Home Capital and Humboldt, sellers of the property, escaped liability when the trial court granted their motion for nonsuit.   MGW argues the motion should not have been granted because the evidence demonstrated the sellers participated in the conspiracy to interfere with payment of the commission.   We disagree.

“A motion for nonsuit is tantamount to a demurrer to the evidence and presents a question of law:  whether the evidence offered in support of the plaintiffs' case could justify a judgment in the plaintiffs' favor.  [Citation.]  In reviewing the propriety of the trial court's order granting the ․ motion ․, we must accept plaintiffs' evidence as true ․ and resolve all conflicts and reasonable inferences in their favor.  [Citations.]”  (Lussier v.

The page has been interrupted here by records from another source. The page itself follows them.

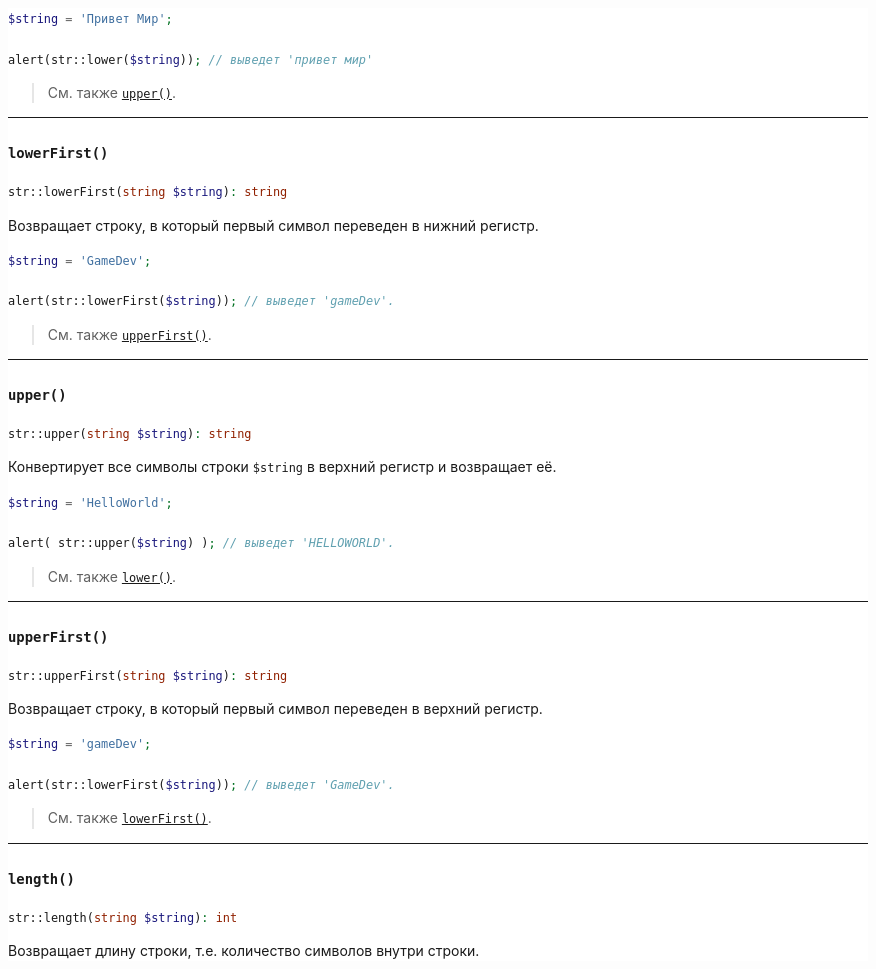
 ```php
$string = 'Привет Мир';

alert(str::lower($string)); // выведет 'привет мир'
```
> См. также [`upper()`](#upper).

---

### `lowerFirst()`
```php
str::lowerFirst(string $string): string
```
Возвращает строку, в который первый символ переведен в нижний регистр. 

```php
$string = 'GameDev';

alert(str::lowerFirst($string)); // выведет 'gameDev'.
```
> См. также [`upperFirst()`](#upperfirst).

---

### `upper()`
```php
str::upper(string $string): string
```
Конвертирует все символы строки `$string` в верхний регистр и возвращает её.
```php
$string = 'HelloWorld';

alert( str::upper($string) ); // выведет 'HELLOWORLD'.
```
> См. также [`lower()`](#lower).

---

### `upperFirst()`
```php
str::upperFirst(string $string): string
```
Возвращает строку, в который первый символ переведен в верхний регистр. 

```php
$string = 'gameDev';

alert(str::lowerFirst($string)); // выведет 'GameDev'.
```
> См. также [`lowerFirst()`](#lowerfirst).

---

### `length()`
```php
str::length(string $string): int
```
Возвращает длину строки, т.е. количество символов внутри строки.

San Lorenzo Valley Water Dist. (1988) 206 Cal.App.3d 92, 98.)

Waitt was told at the outset that Home Capital would not pay him a broker's fee on sale of the project and that he would have to look to the buyer for any commission.   While Home Capital entered into a letter of intent with Fredricks which provided it would not pay any broker's commission, that was but a restatement of its consistent position that the buyer would be responsible for any commission.   There was no evidence Home Capital signed the letter of intent to help Fredricks avoid paying a commission.   Indeed, there was testimony Home Capital did not know Fredricks would refuse to pay a commission for locating the project.   Since there was no evidence Home Capital and Humboldt conspired to interfere with MGW's prospective economic advantage, the motion was correctly granted.

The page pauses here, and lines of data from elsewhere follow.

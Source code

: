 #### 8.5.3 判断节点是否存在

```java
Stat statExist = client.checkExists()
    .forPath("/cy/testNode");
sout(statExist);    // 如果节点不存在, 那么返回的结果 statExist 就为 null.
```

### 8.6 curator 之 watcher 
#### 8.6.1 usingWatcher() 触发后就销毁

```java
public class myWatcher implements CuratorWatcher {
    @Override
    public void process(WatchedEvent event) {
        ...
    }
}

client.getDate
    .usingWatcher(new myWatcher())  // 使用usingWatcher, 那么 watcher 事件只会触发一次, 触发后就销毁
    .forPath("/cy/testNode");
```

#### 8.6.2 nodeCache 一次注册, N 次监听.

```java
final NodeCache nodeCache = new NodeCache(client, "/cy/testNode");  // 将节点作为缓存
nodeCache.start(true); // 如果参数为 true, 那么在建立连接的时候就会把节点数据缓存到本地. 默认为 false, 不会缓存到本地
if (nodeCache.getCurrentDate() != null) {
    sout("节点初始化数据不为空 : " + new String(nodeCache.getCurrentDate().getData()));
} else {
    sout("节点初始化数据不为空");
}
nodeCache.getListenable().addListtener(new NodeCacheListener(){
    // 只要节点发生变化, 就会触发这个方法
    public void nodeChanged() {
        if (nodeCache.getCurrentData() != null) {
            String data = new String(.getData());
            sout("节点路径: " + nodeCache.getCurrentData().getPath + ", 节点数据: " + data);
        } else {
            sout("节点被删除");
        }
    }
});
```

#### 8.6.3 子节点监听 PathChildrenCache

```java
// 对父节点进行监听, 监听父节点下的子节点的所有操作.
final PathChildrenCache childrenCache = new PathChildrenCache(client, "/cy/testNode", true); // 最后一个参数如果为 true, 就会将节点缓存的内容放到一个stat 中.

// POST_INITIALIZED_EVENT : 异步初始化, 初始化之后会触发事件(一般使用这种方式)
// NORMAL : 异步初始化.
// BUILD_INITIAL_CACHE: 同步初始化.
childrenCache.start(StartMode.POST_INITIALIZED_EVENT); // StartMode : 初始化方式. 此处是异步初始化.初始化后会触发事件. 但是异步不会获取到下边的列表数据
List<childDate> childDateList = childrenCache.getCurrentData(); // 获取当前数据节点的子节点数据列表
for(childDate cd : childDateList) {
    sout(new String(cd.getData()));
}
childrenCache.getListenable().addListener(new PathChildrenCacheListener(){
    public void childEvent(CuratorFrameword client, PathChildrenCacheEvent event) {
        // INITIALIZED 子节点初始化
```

The trial court granted judgment on the pleadings on the contract causes of action finding they were barred by the statute of frauds.  (Civ.Code, § 1624.)   MGW contends the statute of frauds does not apply because it was asked to locate a “business opportunity” and not real property.   The contention is without merit.

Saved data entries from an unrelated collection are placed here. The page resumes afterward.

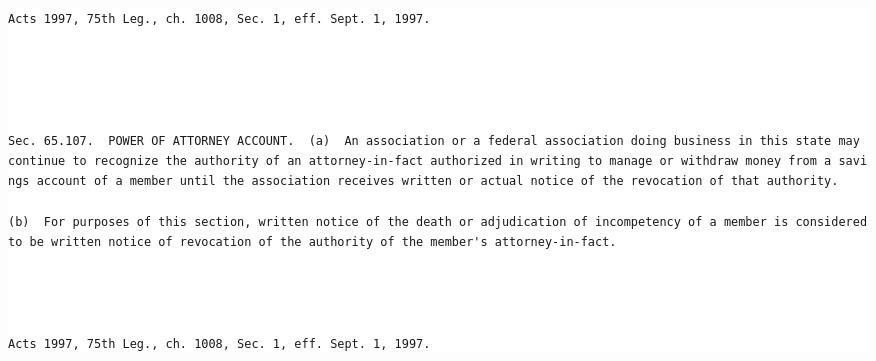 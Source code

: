     
    
    
    Acts 1997, 75th Leg., ch. 1008, Sec. 1, eff. Sept. 1, 1997.
    
    
    
    
    
    Sec. 65.107.  POWER OF ATTORNEY ACCOUNT.  (a)  An association or a federal association doing business in this state may continue to recognize the authority of an attorney-in-fact authorized in writing to manage or withdraw money from a savings account of a member until the association receives written or actual notice of the revocation of that authority.
    
    (b)  For purposes of this section, written notice of the death or adjudication of incompetency of a member is considered to be written notice of revocation of the authority of the member's attorney-in-fact.
    
    
    
    
    Acts 1997, 75th Leg., ch. 1008, Sec. 1, eff. Sept. 1, 1997.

A business opportunity is “the sale or lease of the business and goodwill of an existing business enterprise or opportunity.”  (Bus. & Prof.Code, § 10030.)   However one may try to portray the “project” Fredricks was seeking when it told Waitt and other local brokers it was interested in acquiring a large residential project, Fredricks was not seeking a “business opportunity” as that term is defined in the Business and Professions Code.   Waitt was asked to locate real property on which Fredricks could build homes.   Since the basic purpose of the agreement was to locate real estate, the statute of frauds was applicable and required the broker's agreement to be in writing.  (See Phillippe v. Shapell Industries, supra, 43 Cal.3d at p. 1255;  Tenzer v. Superscope, Inc. (1985) 39 Cal.3d 18, 25-27.)   Thus, the trial court properly granted the motion for judgment on the pleadings as to the contract causes of action.  (See Beck v. American Health Group Internat., Inc. (1989) 211 Cal.App.3d 1555, 1565.)


The judgment is reversed as to Pacific Lighting, and is affirmed in all other respects.   MGW to recover costs from Fredricks, Dunn, PREP and Pacific Lighting;  Home and Humboldt to recover costs from MGW.

SCOVILLE,* Justice.

SONENSHINE, Acting P.J., and WALLIN, J., concur.